Exercise aim: For the word "vspace", count the lines in the records below that include it and give only that number.

=== Input material ===

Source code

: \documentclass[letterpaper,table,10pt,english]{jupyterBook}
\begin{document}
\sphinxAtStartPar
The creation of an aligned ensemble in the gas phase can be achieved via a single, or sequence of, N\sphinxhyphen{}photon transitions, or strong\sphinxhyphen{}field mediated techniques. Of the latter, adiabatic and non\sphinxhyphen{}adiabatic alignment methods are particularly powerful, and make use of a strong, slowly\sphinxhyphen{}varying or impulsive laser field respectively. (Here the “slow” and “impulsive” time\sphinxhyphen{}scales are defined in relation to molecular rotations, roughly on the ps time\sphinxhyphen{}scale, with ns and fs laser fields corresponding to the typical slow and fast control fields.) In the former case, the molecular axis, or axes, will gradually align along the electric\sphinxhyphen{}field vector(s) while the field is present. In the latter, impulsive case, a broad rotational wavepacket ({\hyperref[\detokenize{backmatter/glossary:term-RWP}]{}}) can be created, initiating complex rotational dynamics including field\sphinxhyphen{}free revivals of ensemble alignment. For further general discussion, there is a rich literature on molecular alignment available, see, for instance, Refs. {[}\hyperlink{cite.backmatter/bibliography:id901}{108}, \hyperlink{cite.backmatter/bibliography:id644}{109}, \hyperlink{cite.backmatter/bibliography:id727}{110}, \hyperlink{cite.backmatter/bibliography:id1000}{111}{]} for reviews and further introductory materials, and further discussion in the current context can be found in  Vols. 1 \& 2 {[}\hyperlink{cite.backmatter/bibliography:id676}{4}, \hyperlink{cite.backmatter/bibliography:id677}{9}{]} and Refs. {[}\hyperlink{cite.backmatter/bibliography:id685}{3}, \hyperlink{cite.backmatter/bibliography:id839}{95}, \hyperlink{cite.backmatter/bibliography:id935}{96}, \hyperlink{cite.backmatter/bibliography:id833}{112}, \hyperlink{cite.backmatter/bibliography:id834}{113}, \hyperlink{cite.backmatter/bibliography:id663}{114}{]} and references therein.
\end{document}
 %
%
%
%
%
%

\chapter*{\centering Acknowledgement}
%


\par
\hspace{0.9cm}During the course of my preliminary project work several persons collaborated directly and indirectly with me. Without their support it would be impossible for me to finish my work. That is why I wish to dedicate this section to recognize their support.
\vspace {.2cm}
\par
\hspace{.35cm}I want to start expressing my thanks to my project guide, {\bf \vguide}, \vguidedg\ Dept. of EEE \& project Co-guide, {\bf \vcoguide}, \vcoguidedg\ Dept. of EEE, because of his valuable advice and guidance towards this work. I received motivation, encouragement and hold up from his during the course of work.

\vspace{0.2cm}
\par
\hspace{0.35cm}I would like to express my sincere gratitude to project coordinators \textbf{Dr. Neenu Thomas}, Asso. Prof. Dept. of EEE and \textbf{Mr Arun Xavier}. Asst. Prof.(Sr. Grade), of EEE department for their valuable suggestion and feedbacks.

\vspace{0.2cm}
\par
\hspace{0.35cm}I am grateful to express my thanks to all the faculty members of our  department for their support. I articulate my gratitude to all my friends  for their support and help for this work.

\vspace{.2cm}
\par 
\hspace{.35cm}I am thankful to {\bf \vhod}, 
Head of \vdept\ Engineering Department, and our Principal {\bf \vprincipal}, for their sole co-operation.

===

Task answer: 4